* **MATERIAL FOR THIS TASK**:
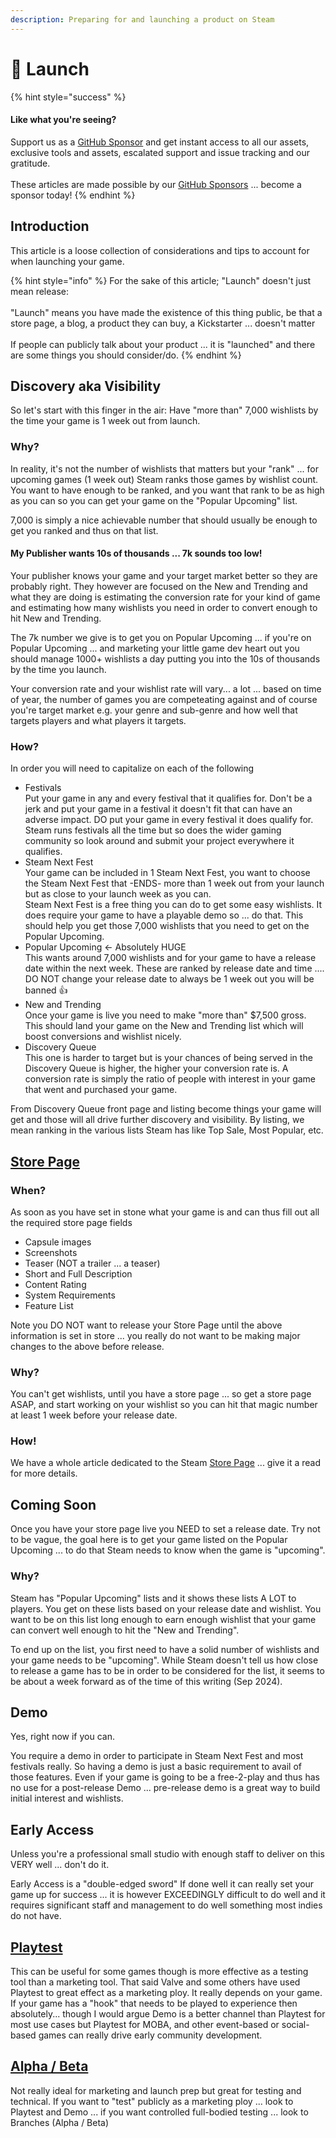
 ```yaml
---
description: Preparing for and launching a product on Steam
---
```


# 🚢 Launch

{% hint style="success" %}
#### Like what you're seeing?

Support us as a [GitHub Sponsor](../become-a-sponsor/) and get instant access to all our assets, exclusive tools and assets, escalated support and issue tracking and our gratitude.\
\
These articles are made possible by our [GitHub Sponsors](../become-a-sponsor/) ... become a sponsor today!
{% endhint %}

## Introduction

This article is a loose collection of considerations and tips to account for when launching your game.&#x20;

{% hint style="info" %}
For the sake of this article; "Launch" doesn't just mean release:\
\
"Launch" means you have made the existence of this thing public, be that a store page, a blog, a product they can buy, a Kickstarter ... doesn't matter\
\
If people can publicly talk about your product ... it is "launched" and there are some things you should consider/do.
{% endhint %}

## Discovery aka Visibility

So let's start with this finger in the air: Have "more than" 7,000 wishlists by the time your game is 1 week out from launch.

### Why?

In reality, it's not the number of wishlists that matters but your "rank" ... for upcoming games (1 week out) Steam ranks those games by wishlist count. You want to have enough to be ranked, and you want that rank to be as high as you can so you can get your game on the "Popular Upcoming" list.

7,000 is simply a nice achievable number that should usually be enough to get you ranked and thus on that list.

#### My Publisher wants 10s of thousands ... 7k sounds too low!

Your publisher knows your game and your target market better so they are probably right. They however are focused on the New and Trending and what they are doing is estimating the conversion rate for your kind of game and estimating how many wishlists you need in order to convert enough to hit New and Trending.

The 7k number we give is to get you on Popular Upcoming ... if you're on Popular Upcoming ... and marketing your little game dev heart out you should manage 1000+ wishlists a day putting you into the 10s of thousands by the time you launch.

Your conversion rate and your wishlist rate will vary... a lot ... based on time of year, the number of games you are competeating against and of course you're target market e.g. your genre and sub-genre and how well that targets players and what players it targets.

### How?

In order you will need to capitalize on each of the following

* Festivals\
  Put your game in any and every festival that it qualifies for. Don't be a jerk and put your game in a festival it doesn't fit that can have an adverse impact. DO put your game in every festival it does qualify for. Steam runs festivals all the time but so does the wider gaming community so look around and submit your project everywhere it qualifies.
* Steam Next Fest\
  Your game can be included in 1 Steam Next Fest, you want to choose the Steam Next Fest that -ENDS- more than 1 week out from your launch but as close to your launch week as you can. \
  Steam Next Fest is a free thing you can do to get some easy wishlists. It does require your game to have a playable demo so ... do that. This should help you get those 7,000 wishlists that you need to get on the Popular Upcoming.
* Popular Upcoming <- Absolutely HUGE\
  This wants around 7,000 wishlists and for your game to have a release date within the next week. These are ranked by release date and time .... DO NOT change your release date to always be 1 week out you will be banned :thumbsup:
* New and Trending\
  Once your game is live you need to make "more than" $7,500 gross. This should land your game on the New and Trending list which will boost conversions and wishlist nicely.
* Discovery Queue\
  This one is harder to target but is your chances of being served in the Discovery Queue is higher, the higher your conversion rate is. A conversion rate is simply the ratio of people with interest in your game that went and purchased your game.

From Discovery Queue front page and listing become things your game will get and those will all drive further discovery and visibility. By listing, we mean ranking in the various lists Steam has like Top Sale, Most Popular, etc.

## [Store Page](../company/steam/store-page.md)

### When?

As soon as you have set in stone what your game is and can thus fill out all the required store page fields

* Capsule images
* Screenshots
* Teaser (NOT a trailer ... a teaser)
* Short and Full Description
* Content Rating
* System Requirements
* Feature List

Note you DO NOT want to release your Store Page until the above information is set in store ... you really do not want to be making major changes to the above before release.

### Why?

You can't get wishlists, until you have a store page ... so get a store page ASAP, and start working on your wishlist so you can hit that magic number at least 1 week before your release date.

### How!

We have a whole article dedicated to the Steam [Store Page](../company/steam/store-page.md) ... give it a read for more details.

## Coming Soon

Once you have your store page live you NEED to set a release date. Try not to be vague, the goal here is to get your game listed on the Popular Upcoming ... to do that Steam needs to know when the game is "upcoming".

### Why?

Steam has "Popular Upcoming" lists and it shows these lists A LOT to players. You get on these lists based on your release date and wishlist. You want to be on this list long enough to earn enough wishlist that your game can convert well enough to hit the "New and Trending".

To end up on the list, you first need to have a solid number of wishlists and your game needs to be "upcoming". While Steam doesn't tell us how close to release a game has to be in order to be considered for the list, it seems to be about a week forward as of the time of this writing (Sep 2024).

## Demo

Yes, right now if you can.

You require a demo in order to participate in Steam Next Fest and most festivals really. So having a demo is just a basic requirement to avail of those features. Even if your game is going to be a free-2-play and thus has no use for a post-release Demo ... pre-release demo is a great way to build initial interest and wishlists.

## Early Access

Unless you're a professional small studio with enough staff to deliver on this VERY well ... don't do it.

Early Access is a "double-edged sword" If done well it can really set your game up for success ... it is however EXCEEDINGLY difficult to do well and it requires significant staff and management to do well something most indies do not have.

## [Playtest](playtest.md)

This can be useful for some games though is more effective as a testing tool than a marketing tool. That said Valve and some others have used Playtest to great effect as a marketing ploy. It really depends on your game. If your game has a "hook" that needs to be played to experience then absolutely... though I would argue Demo is a better channel than Playtest for most use cases but Playtest for MOBA, and other event-based or social-based games can really drive early community development.

## [Alpha / Beta](branches.md)

Not really ideal for marketing and launch prep but great for testing and technical. If you want to "test" publicly as a marketing ploy ... look to Playtest and Demo ... if you want controlled full-bodied testing ... look to Branches (Alpha / Beta)
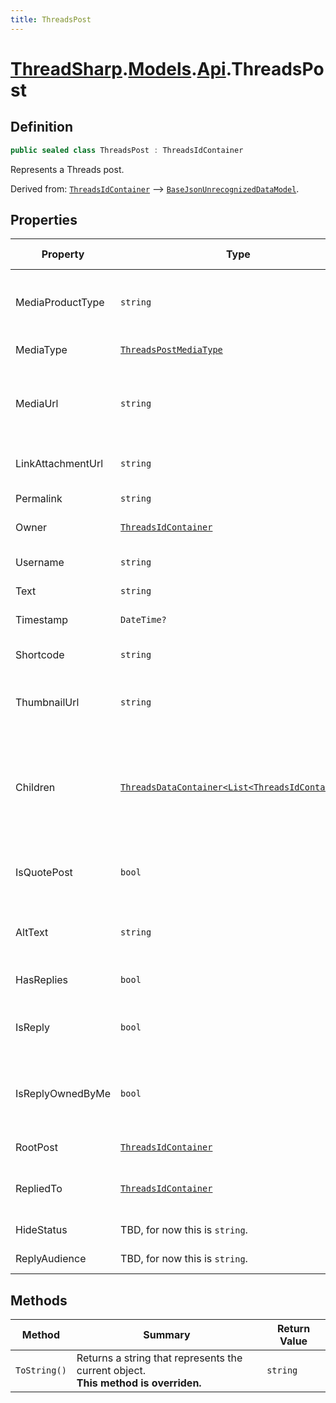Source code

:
 ```yaml
---
title: ThreadsPost
---
```


# [ThreadSharp](../../).[Models](../).[Api](.).ThreadsPost

## Definition

```c#
public sealed class ThreadsPost : ThreadsIdContainer
```

Represents a Threads post.

Derived from: [`ThreadsIdContainer`](./ThreadsIdContainer) --> [`BaseJsonUnrecognizedDataModel`](../BaseJsonUnrecognizedDataModel).

## Properties

| Property          | Type                                                                        | Summary                                                               | Default Value |
|-------------------|-----------------------------------------------------------------------------|-----------------------------------------------------------------------|---------------|
| MediaProductType  | `string`                                                                    | The media product type. Usually has the value `"THREADS"`.            | `null`        |
| MediaType         | [`ThreadsPostMediaType`](../../Enums/ThreadsPostMediaType)                  | The post's media type.                                                | `null`        |
| MediaUrl          | `string`                                                                    | The media URL of the post, if it contains a single image or video.    | `null`        |
| LinkAttachmentUrl | `string`                                                                    | The attached link's URL, if exists.                                   | `null`        |
| Permalink         | `string`                                                                    | The post's permalink.                                                 | `null`        |
| Owner             | [`ThreadsIdContainer`](./ThreadsIdContainer)                                | The owner data.                                                       | `null`        |
| Username          | `string`                                                                    | The post author's username.                                           | `null`        |
| Text              | `string`                                                                    | The post text.                                                        | `null`        |
| Timestamp         | `DateTime?`                                                                 | The date the post was created.                                        | `null`        |
| Shortcode         | `string`                                                                    | The post's shortcode.                                                 | `null`        |
| ThumbnailUrl      | `string`                                                                    | The URL of the post thumbnail, usually from a link.                   | `null`        |
| Children          | [`ThreadsDataContainer<List<ThreadsIdContainer>>`](../ThreadsDataContainer) | List of children media container IDs, if the post is a carousel post. | `null`        |
| IsQuotePost       | `bool`                                                                      | Whether or not the post quotes someone else's post.                   | `false`       |
| AltText           | `string`                                                                    | Alt text for single image/video post.                                 | `null`        |
| HasReplies        | `bool`                                                                      | Whether or not the post has replies.                                  | `false`       |
| IsReply           | `bool`                                                                      | Whether or not the post is a reply to another post.                   | `false`       |
| IsReplyOwnedByMe  | `bool`                                                                      | Whether the reply is owned by the currently authenticated user.       | `false`       |
| RootPost          | [`ThreadsIdContainer`](./ThreadsIdContainer)                                | The root post.                                                        | `null`        |
| RepliedTo         | [`ThreadsIdContainer`](./ThreadsIdContainer)                                | The media container ID of the parent post.                            | `null`        |
| HideStatus        | TBD, for now this is `string`.                                              | The post's hide status.                                               | `null`        |
| ReplyAudience     | TBD, for now this is `string`.                                              | The reply audience.                                                   | `null`        |

## Methods

| Method       | Summary                                                                               | Return Value |
|--------------|---------------------------------------------------------------------------------------|--------------|
| `ToString()` | Returns a string that represents the current object.<br>**This method is overriden.** | `string`     |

* **THE PROBLEM**: Output the lines, exactly: the first line of the entries above, every line after it, and the line with "## Discovery aka Visibility" as the last. No pictures.

* **OUTPUT BELOW**:
 ```yaml
---
description: Preparing for and launching a product on Steam
---
```


# 🚢 Launch

{% hint style="success" %}
#### Like what you're seeing?

Support us as a [GitHub Sponsor](../become-a-sponsor/) and get instant access to all our assets, exclusive tools and assets, escalated support and issue tracking and our gratitude.\
\
These articles are made possible by our [GitHub Sponsors](../become-a-sponsor/) ... become a sponsor today!
{% endhint %}

## Introduction

This article is a loose collection of considerations and tips to account for when launching your game.&#x20;

{% hint style="info" %}
For the sake of this article; "Launch" doesn't just mean release:\
\
"Launch" means you have made the existence of this thing public, be that a store page, a blog, a product they can buy, a Kickstarter ... doesn't matter\
\
If people can publicly talk about your product ... it is "launched" and there are some things you should consider/do.
{% endhint %}

## Discovery aka Visibility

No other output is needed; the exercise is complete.